BEGIN Data excerpts

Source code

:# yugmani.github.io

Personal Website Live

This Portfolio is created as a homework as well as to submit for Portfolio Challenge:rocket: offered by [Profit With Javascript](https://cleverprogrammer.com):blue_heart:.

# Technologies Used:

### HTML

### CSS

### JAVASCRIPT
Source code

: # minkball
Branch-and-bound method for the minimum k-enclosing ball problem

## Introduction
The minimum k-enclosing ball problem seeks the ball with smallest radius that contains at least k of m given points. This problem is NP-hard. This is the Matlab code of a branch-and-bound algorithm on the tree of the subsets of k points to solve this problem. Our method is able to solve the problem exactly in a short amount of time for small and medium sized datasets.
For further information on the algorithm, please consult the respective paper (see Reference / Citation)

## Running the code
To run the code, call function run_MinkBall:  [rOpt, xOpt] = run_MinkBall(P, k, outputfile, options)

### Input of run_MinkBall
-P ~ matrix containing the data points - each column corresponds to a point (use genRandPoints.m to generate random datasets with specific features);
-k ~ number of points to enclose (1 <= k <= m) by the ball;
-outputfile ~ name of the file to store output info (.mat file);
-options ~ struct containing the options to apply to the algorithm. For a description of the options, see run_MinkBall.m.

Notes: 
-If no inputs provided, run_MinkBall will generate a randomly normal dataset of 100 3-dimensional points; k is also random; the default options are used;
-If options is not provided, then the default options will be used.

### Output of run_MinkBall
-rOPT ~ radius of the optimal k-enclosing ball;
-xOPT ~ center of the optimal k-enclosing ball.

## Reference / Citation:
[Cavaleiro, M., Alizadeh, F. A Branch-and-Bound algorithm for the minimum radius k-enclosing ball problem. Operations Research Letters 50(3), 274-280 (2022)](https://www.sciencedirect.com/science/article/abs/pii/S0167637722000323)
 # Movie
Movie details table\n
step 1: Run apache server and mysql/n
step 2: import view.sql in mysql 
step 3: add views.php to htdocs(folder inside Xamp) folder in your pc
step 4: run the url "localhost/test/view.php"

END Data excerpts

**About this exercise:**
Every entry needs to be retyped exactly.

**Exercise solution:**
Source code

:# yugmani.github.io

Personal Website Live

This Portfolio is created as a homework as well as to submit for Portfolio Challenge:rocket: offered by [Profit With Javascript](https://cleverprogrammer.com):blue_heart:.

# Technologies Used:

### HTML

### CSS

### JAVASCRIPT
Source code

: # minkball
Branch-and-bound method for the minimum k-enclosing ball problem

## Introduction
The minimum k-enclosing ball problem seeks the ball with smallest radius that contains at least k of m given points. This problem is NP-hard. This is the Matlab code of a branch-and-bound algorithm on the tree of the subsets of k points to solve this problem. Our method is able to solve the problem exactly in a short amount of time for small and medium sized datasets.
For further information on the algorithm, please consult the respective paper (see Reference / Citation)

## Running the code
To run the code, call function run_MinkBall:  [rOpt, xOpt] = run_MinkBall(P, k, outputfile, options)

### Input of run_MinkBall
-P ~ matrix containing the data points - each column corresponds to a point (use genRandPoints.m to generate random datasets with specific features);
-k ~ number of points to enclose (1 <= k <= m) by the ball;
-outputfile ~ name of the file to store output info (.mat file);
-options ~ struct containing the options to apply to the algorithm. For a description of the options, see run_MinkBall.m.

Notes: 
-If no inputs provided, run_MinkBall will generate a randomly normal dataset of 100 3-dimensional points; k is also random; the default options are used;
-If options is not provided, then the default options will be used.

### Output of run_MinkBall
-rOPT ~ radius of the optimal k-enclosing ball;
-xOPT ~ center of the optimal k-enclosing ball.

## Reference / Citation:
[Cavaleiro, M., Alizadeh, F. A Branch-and-Bound algorithm for the minimum radius k-enclosing ball problem. Operations Research Letters 50(3), 274-280 (2022)](https://www.sciencedirect.com/science/article/abs/pii/S0167637722000323)
 # Movie
Movie details table\n
step 1: Run apache server and mysql/n
step 2: import view.sql in mysql 
step 3: add views.php to htdocs(folder inside Xamp) folder in your pc
step 4: run the url "localhost/test/view.php"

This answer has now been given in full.